Siebert, A.; Dou, X.; Garcia-Diez, R.; Buchholz, D.; Felix, R.; Handick, E.; Wilks, R.G.; Passerini, S.; Bär, M.: Solid Electrolyte Interphase Formation on Anatase TiO2 Nanoparticle-Based Electrodes for Sodium-Ion Batteries. ACS Applied Energy Materials 7 (2024), p. 125-132
10.1021/acsaem.3c02304
Open Access Version
Abstract:
Carbon-coated anatase TiO2 nanoparticles are a promising anode material for sodium-ion batteries, theoretically providing a satisfactory capacity combined with a relatively low cost, environmental friendliness, and high-rate capability. Nondestructive, depth-resolved hard X-ray photoelectron spectroscopy (HAXPES) is exploited to reveal the composition profile of the solid electrolyte interphase (SEI) that forms during the first sodiation (discharge) cycle and that has been determined to be (on average) 6 nm thick.
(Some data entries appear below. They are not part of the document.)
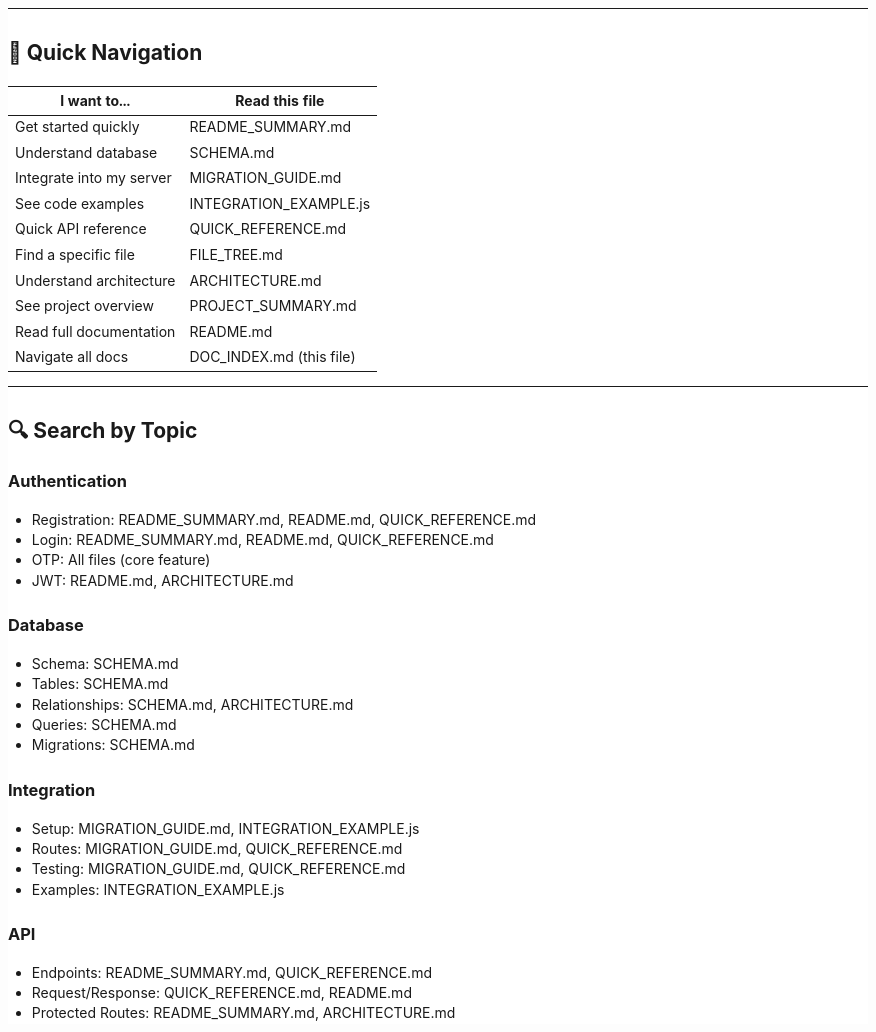 
---

## 🎯 Quick Navigation

| I want to... | Read this file |
|--------------|----------------|
| Get started quickly | README_SUMMARY.md |
| Understand database | SCHEMA.md |
| Integrate into my server | MIGRATION_GUIDE.md |
| See code examples | INTEGRATION_EXAMPLE.js |
| Quick API reference | QUICK_REFERENCE.md |
| Find a specific file | FILE_TREE.md |
| Understand architecture | ARCHITECTURE.md |
| See project overview | PROJECT_SUMMARY.md |
| Read full documentation | README.md |
| Navigate all docs | DOC_INDEX.md (this file) |

---

## 🔍 Search by Topic

### Authentication
- Registration: README_SUMMARY.md, README.md, QUICK_REFERENCE.md
- Login: README_SUMMARY.md, README.md, QUICK_REFERENCE.md
- OTP: All files (core feature)
- JWT: README.md, ARCHITECTURE.md

### Database
- Schema: SCHEMA.md
- Tables: SCHEMA.md
- Relationships: SCHEMA.md, ARCHITECTURE.md
- Queries: SCHEMA.md
- Migrations: SCHEMA.md

### Integration
- Setup: MIGRATION_GUIDE.md, INTEGRATION_EXAMPLE.js
- Routes: MIGRATION_GUIDE.md, QUICK_REFERENCE.md
- Testing: MIGRATION_GUIDE.md, QUICK_REFERENCE.md
- Examples: INTEGRATION_EXAMPLE.js

### API
- Endpoints: README_SUMMARY.md, QUICK_REFERENCE.md
- Request/Response: QUICK_REFERENCE.md, README.md
- Protected Routes: README_SUMMARY.md, ARCHITECTURE.md
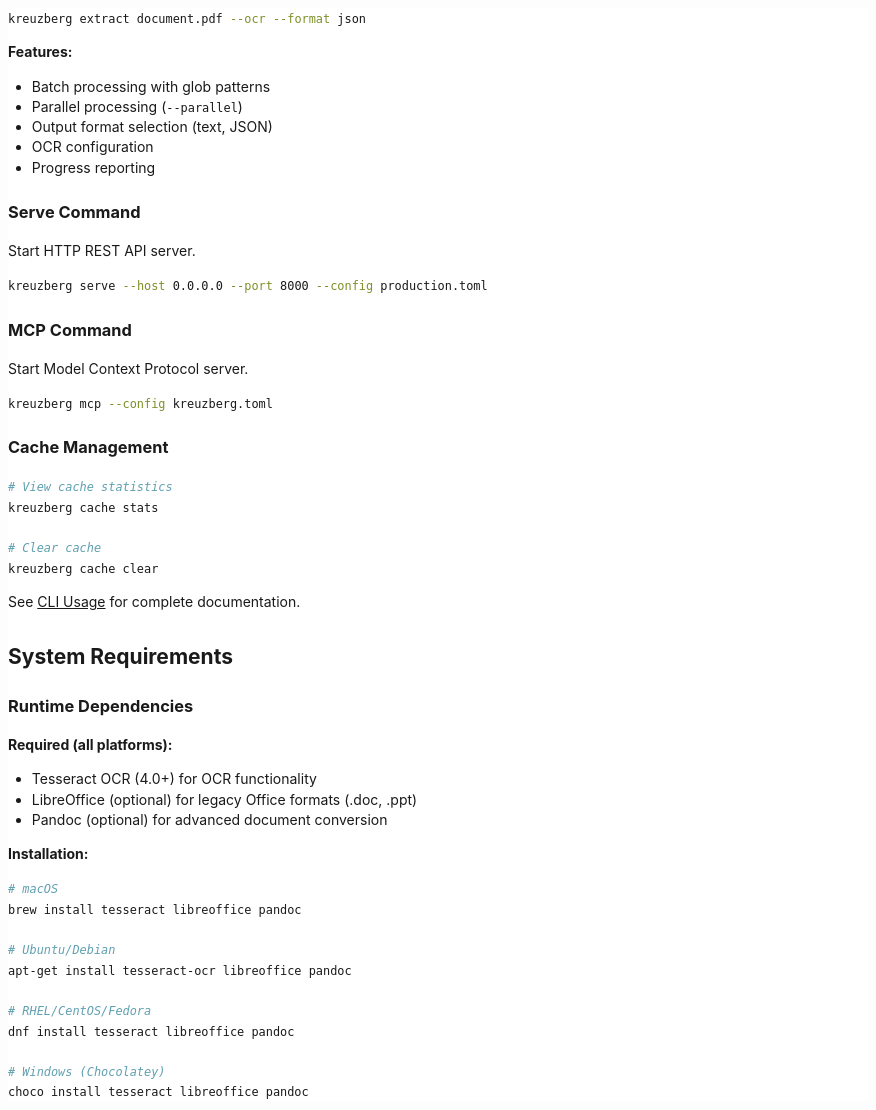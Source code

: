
 ```bash
kreuzberg extract document.pdf --ocr --format json
```

**Features:**
- Batch processing with glob patterns
- Parallel processing (`--parallel`)
- Output format selection (text, JSON)
- OCR configuration
- Progress reporting

### Serve Command

Start HTTP REST API server.

```bash
kreuzberg serve --host 0.0.0.0 --port 8000 --config production.toml
```

### MCP Command

Start Model Context Protocol server.

```bash
kreuzberg mcp --config kreuzberg.toml
```

### Cache Management

```bash
# View cache statistics
kreuzberg cache stats

# Clear cache
kreuzberg cache clear
```

See [CLI Usage](cli/usage.md) for complete documentation.

## System Requirements

### Runtime Dependencies

**Required (all platforms):**
- Tesseract OCR (4.0+) for OCR functionality
- LibreOffice (optional) for legacy Office formats (.doc, .ppt)
- Pandoc (optional) for advanced document conversion

**Installation:**
```bash
# macOS
brew install tesseract libreoffice pandoc

# Ubuntu/Debian
apt-get install tesseract-ocr libreoffice pandoc

# RHEL/CentOS/Fedora
dnf install tesseract libreoffice pandoc

# Windows (Chocolatey)
choco install tesseract libreoffice pandoc
```
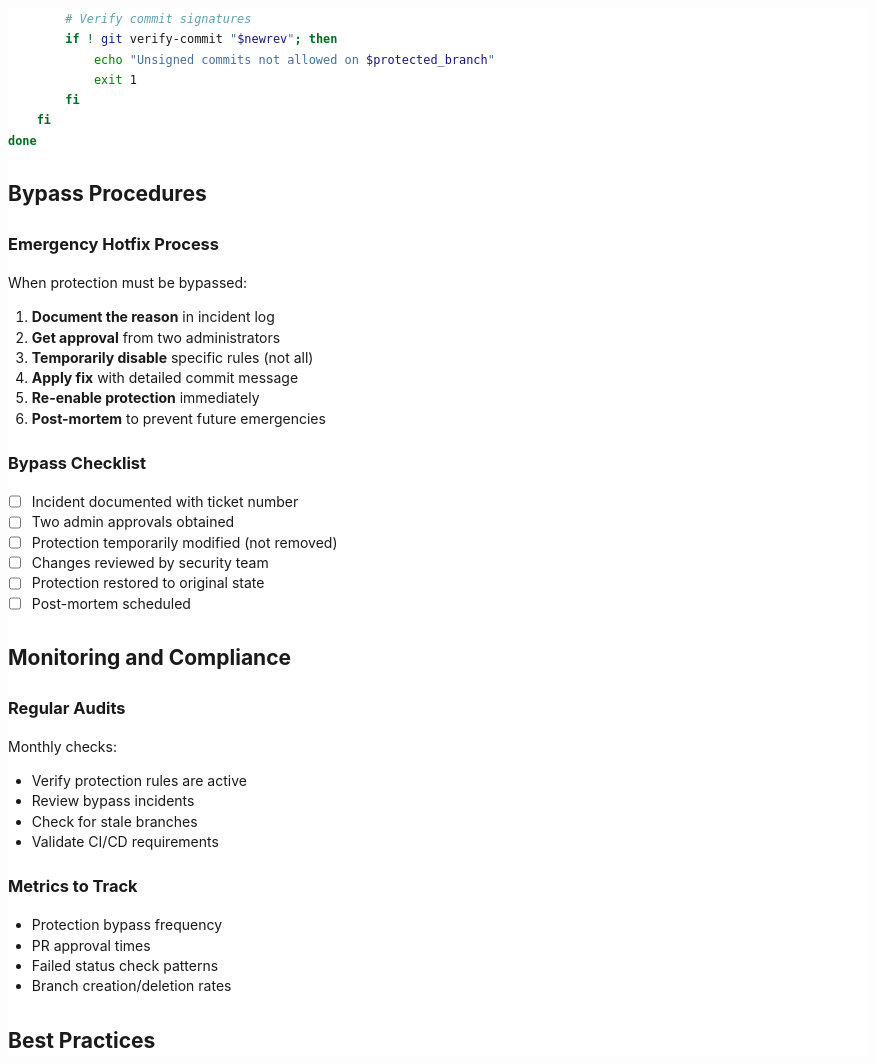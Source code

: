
```bash
        # Verify commit signatures
        if ! git verify-commit "$newrev"; then
            echo "Unsigned commits not allowed on $protected_branch"
            exit 1
        fi
    fi
done
```

## Bypass Procedures

### Emergency Hotfix Process

When protection must be bypassed:

1. **Document the reason** in incident log
2. **Get approval** from two administrators
3. **Temporarily disable** specific rules (not all)
4. **Apply fix** with detailed commit message
5. **Re-enable protection** immediately
6. **Post-mortem** to prevent future emergencies

### Bypass Checklist

- [ ] Incident documented with ticket number
- [ ] Two admin approvals obtained
- [ ] Protection temporarily modified (not removed)
- [ ] Changes reviewed by security team
- [ ] Protection restored to original state
- [ ] Post-mortem scheduled

## Monitoring and Compliance

### Regular Audits

Monthly checks:
- Verify protection rules are active
- Review bypass incidents
- Check for stale branches
- Validate CI/CD requirements

### Metrics to Track

- Protection bypass frequency
- PR approval times
- Failed status check patterns
- Branch creation/deletion rates

## Best Practices
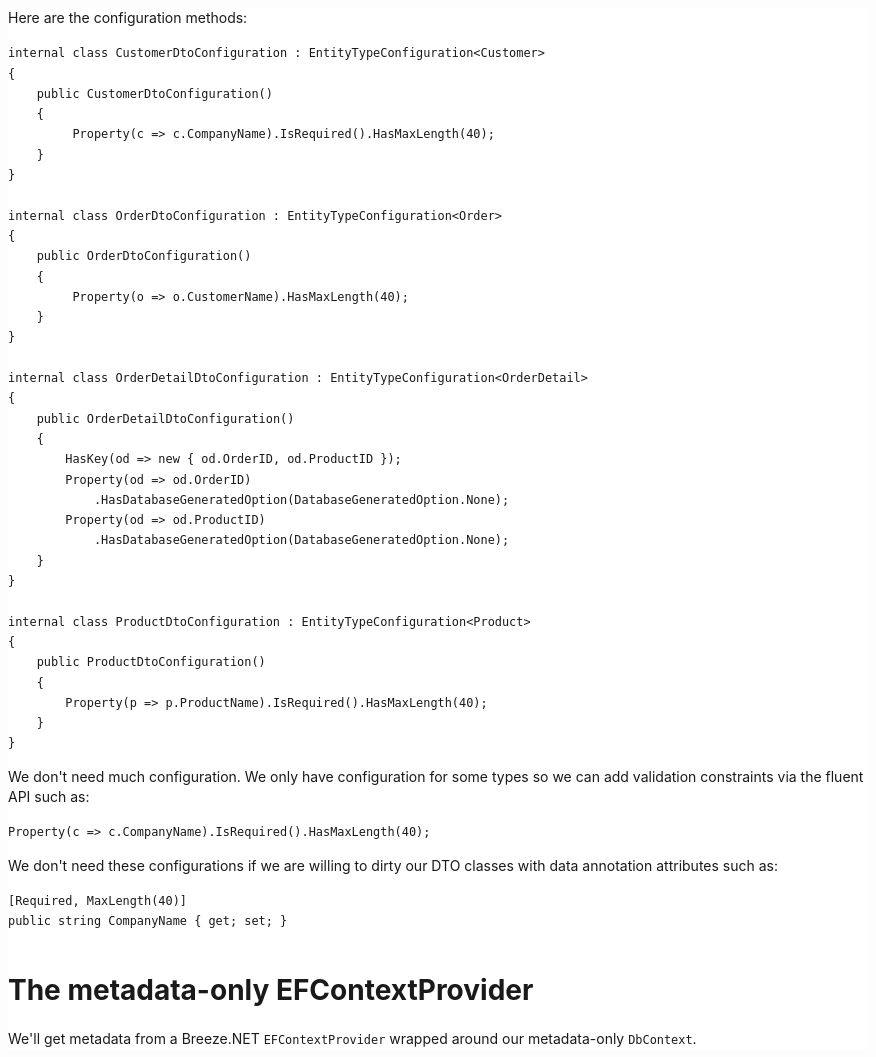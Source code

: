 Here are the configuration methods:

    internal class CustomerDtoConfiguration : EntityTypeConfiguration<Customer>
    {
        public CustomerDtoConfiguration()
        {
             Property(c => c.CompanyName).IsRequired().HasMaxLength(40);
        }
    }

    internal class OrderDtoConfiguration : EntityTypeConfiguration<Order>
    {
        public OrderDtoConfiguration()
        {
             Property(o => o.CustomerName).HasMaxLength(40);
        }
    }

    internal class OrderDetailDtoConfiguration : EntityTypeConfiguration<OrderDetail>
    {
        public OrderDetailDtoConfiguration()
        {
            HasKey(od => new { od.OrderID, od.ProductID });
            Property(od => od.OrderID)
                .HasDatabaseGeneratedOption(DatabaseGeneratedOption.None);
            Property(od => od.ProductID)
                .HasDatabaseGeneratedOption(DatabaseGeneratedOption.None);
        }
    }

    internal class ProductDtoConfiguration : EntityTypeConfiguration<Product>
    {
        public ProductDtoConfiguration()
        {
            Property(p => p.ProductName).IsRequired().HasMaxLength(40);       
        }
    }

We don't need much configuration. We only have configuration for some types so we can add validation constraints via the fluent API such as:

    Property(c => c.CompanyName).IsRequired().HasMaxLength(40);

We don't need these configurations if we are willing to dirty our DTO classes with data annotation attributes such as:

    [Required, MaxLength(40)]
    public string CompanyName { get; set; }

# The metadata-only EFContextProvider #

We'll get metadata from a Breeze.NET `EFContextProvider` wrapped around our metadata-only `DbContext`.
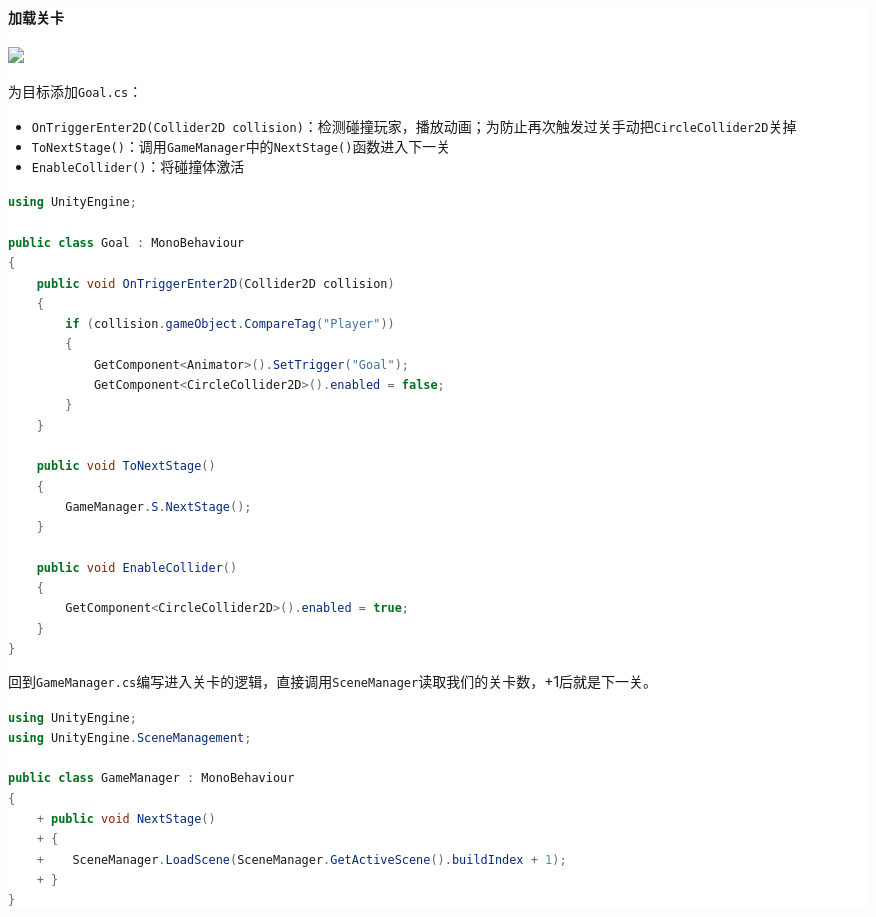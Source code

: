 



#### 加载关卡







![](https://cdn.jsdelivr.net/gh/Yousazoe/picgo-repo/img/0081Kckwgy1glrckakqhsj30mf0bx74v.jpg)



为目标添加`Goal.cs`：

+ `OnTriggerEnter2D(Collider2D collision)`：检测碰撞玩家，播放动画；为防止再次触发过关手动把`CircleCollider2D`关掉
+ `ToNextStage()`：调用`GameManager`中的`NextStage()`函数进入下一关
+ `EnableCollider()`：将碰撞体激活



```c#
using UnityEngine;

public class Goal : MonoBehaviour
{
    public void OnTriggerEnter2D(Collider2D collision)
    {
        if (collision.gameObject.CompareTag("Player"))
        {
            GetComponent<Animator>().SetTrigger("Goal");
            GetComponent<CircleCollider2D>().enabled = false;
        }
    }

    public void ToNextStage()
    {
        GameManager.S.NextStage();
    }

    public void EnableCollider()
    {
        GetComponent<CircleCollider2D>().enabled = true;
    }
}
```



回到`GameManager.cs`编写进入关卡的逻辑，直接调用`SceneManager`读取我们的关卡数，+1后就是下一关。

```c#
using UnityEngine;
using UnityEngine.SceneManagement;

public class GameManager : MonoBehaviour
{
    + public void NextStage()
    + {   
    +    SceneManager.LoadScene(SceneManager.GetActiveScene().buildIndex + 1);
    + }
}
```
Sodium chloride (NaCl), sodium fluoride (NaF), sodium carbonate (Na2CO3), sodium alkyl carbonates (NaCO3-R), poly(ethylene oxide) (PEO), sodium hydroxide (NaOH), sodium ions, and hydrocarbons have been identified as the major species within the SEI, with a higher hydrocarbon concentration near the SEI/electrode interface and a higher sodium-ion concentration at the SEI surface. These findings give detailed insights into the complex interplay taking place at the electrolyte/TiO2 nanoparticle interface during the sodiation/desodiation (discharging/charging) processes, paving the way for a deliberate optimization.